* [Work task] Restate the opening lines of the material below word for word, stopping after the line that contains "that clear already.".

* [Data extracts]
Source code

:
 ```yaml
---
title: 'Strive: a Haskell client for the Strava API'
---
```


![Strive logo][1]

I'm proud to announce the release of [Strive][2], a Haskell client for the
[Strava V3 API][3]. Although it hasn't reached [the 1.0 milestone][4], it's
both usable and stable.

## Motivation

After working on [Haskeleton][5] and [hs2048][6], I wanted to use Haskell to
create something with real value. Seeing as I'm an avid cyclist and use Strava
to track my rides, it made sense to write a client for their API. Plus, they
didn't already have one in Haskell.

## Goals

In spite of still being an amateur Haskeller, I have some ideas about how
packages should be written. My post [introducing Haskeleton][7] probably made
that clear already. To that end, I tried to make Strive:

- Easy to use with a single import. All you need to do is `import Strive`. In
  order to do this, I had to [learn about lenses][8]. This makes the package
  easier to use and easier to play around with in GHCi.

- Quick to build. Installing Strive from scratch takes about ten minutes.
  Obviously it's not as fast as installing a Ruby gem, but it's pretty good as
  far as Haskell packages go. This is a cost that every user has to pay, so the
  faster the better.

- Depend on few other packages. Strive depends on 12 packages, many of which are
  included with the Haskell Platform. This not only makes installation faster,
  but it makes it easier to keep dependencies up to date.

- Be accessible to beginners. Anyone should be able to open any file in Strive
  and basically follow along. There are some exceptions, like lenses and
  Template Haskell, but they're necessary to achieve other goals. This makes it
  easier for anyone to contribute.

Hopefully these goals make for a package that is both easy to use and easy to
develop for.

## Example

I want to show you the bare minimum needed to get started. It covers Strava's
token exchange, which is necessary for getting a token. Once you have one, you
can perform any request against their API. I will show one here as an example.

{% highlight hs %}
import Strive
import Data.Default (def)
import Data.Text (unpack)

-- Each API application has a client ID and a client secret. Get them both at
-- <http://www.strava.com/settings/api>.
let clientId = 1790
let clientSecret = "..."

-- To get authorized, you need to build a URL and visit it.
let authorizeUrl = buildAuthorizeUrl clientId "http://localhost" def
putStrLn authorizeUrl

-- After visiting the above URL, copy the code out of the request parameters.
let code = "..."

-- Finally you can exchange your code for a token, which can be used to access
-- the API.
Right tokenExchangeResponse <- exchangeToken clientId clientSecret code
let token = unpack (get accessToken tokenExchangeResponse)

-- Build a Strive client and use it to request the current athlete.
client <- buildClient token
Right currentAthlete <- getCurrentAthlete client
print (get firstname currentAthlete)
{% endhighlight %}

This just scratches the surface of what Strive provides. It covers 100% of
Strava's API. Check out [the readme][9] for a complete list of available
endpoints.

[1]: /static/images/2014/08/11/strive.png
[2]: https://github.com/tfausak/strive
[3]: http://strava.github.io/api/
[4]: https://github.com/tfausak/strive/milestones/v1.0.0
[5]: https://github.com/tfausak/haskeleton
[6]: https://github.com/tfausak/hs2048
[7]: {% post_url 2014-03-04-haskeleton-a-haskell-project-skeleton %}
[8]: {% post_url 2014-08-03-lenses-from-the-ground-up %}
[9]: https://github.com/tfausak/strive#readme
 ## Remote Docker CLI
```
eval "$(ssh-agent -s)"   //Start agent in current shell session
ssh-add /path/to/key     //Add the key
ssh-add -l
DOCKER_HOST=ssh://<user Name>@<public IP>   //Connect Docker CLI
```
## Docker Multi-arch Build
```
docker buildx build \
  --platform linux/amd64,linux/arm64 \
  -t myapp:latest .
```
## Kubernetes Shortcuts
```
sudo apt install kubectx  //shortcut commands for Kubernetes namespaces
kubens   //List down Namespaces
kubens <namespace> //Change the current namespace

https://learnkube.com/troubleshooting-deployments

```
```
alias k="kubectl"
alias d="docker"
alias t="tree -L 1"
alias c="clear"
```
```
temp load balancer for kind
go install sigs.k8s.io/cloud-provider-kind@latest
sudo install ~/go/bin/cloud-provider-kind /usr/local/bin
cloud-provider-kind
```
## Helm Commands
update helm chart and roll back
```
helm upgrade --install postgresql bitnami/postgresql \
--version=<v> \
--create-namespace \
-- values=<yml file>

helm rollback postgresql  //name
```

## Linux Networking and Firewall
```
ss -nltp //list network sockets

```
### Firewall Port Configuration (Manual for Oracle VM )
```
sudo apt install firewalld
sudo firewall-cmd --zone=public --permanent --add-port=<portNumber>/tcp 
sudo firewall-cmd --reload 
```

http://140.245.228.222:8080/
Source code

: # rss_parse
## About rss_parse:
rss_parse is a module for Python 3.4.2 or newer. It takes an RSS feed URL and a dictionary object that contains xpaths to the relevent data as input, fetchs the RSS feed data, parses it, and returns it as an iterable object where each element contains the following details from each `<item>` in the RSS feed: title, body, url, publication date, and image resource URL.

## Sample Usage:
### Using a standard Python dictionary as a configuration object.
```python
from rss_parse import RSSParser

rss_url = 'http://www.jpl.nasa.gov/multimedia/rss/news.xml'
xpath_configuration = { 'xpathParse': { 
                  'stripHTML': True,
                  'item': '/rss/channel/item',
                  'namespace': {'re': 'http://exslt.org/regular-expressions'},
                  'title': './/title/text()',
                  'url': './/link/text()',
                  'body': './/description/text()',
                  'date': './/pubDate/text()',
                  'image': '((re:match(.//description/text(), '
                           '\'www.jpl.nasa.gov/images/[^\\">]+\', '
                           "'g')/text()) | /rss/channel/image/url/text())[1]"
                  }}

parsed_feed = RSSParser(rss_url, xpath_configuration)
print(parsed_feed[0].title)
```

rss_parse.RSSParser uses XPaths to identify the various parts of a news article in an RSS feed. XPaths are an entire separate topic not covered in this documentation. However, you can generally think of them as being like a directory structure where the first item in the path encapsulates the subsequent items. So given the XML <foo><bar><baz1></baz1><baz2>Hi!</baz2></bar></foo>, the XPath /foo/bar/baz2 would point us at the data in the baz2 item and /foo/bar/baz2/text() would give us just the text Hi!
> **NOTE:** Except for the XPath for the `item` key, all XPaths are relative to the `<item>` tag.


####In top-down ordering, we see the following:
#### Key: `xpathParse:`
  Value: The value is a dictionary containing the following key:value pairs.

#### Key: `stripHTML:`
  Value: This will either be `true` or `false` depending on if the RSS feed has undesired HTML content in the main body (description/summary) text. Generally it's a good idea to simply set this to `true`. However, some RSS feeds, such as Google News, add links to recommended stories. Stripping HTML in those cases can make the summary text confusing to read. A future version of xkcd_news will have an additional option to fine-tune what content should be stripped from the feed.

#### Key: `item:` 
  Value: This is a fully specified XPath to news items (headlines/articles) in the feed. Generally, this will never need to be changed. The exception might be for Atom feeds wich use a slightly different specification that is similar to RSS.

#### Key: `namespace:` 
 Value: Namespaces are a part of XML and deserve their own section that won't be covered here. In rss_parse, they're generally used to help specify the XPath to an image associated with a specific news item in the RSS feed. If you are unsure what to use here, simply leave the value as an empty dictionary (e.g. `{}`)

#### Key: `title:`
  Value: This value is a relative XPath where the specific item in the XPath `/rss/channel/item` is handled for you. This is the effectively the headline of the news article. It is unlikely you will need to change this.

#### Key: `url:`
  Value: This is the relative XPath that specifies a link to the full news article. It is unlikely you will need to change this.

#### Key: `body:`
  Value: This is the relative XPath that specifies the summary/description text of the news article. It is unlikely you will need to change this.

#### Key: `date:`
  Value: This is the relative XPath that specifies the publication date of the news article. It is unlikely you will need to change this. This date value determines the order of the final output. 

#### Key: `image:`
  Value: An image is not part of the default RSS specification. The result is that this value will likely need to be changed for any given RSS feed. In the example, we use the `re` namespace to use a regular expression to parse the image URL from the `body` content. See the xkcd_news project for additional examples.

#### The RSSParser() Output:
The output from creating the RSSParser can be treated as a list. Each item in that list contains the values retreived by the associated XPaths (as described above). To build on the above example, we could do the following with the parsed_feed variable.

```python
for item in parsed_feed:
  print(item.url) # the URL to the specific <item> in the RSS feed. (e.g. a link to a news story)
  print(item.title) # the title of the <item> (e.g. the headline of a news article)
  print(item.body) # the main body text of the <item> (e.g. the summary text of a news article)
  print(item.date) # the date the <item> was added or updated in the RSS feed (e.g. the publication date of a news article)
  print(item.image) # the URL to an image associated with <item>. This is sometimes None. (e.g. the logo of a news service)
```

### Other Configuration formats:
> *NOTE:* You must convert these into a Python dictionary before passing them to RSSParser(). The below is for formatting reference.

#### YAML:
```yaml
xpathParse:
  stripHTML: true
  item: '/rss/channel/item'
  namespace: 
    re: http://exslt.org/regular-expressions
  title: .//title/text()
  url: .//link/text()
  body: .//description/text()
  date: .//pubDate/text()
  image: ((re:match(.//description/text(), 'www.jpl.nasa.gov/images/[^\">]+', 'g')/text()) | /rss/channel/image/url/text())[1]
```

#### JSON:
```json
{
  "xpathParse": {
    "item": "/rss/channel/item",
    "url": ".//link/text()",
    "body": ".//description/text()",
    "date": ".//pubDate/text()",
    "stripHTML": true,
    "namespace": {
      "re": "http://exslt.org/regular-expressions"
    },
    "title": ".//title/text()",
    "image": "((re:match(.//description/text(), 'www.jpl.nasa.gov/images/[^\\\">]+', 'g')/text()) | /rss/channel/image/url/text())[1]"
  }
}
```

* [Response area]
Source code

:
 ```yaml
---
title: 'Strive: a Haskell client for the Strava API'
---
```


![Strive logo][1]

I'm proud to announce the release of [Strive][2], a Haskell client for the
[Strava V3 API][3]. Although it hasn't reached [the 1.0 milestone][4], it's
both usable and stable.

## Motivation

After working on [Haskeleton][5] and [hs2048][6], I wanted to use Haskell to
create something with real value. Seeing as I'm an avid cyclist and use Strava
to track my rides, it made sense to write a client for their API. Plus, they
didn't already have one in Haskell.

## Goals

In spite of still being an amateur Haskeller, I have some ideas about how
packages should be written. My post [introducing Haskeleton][7] probably made
that clear already. To that end, I tried to make Strive:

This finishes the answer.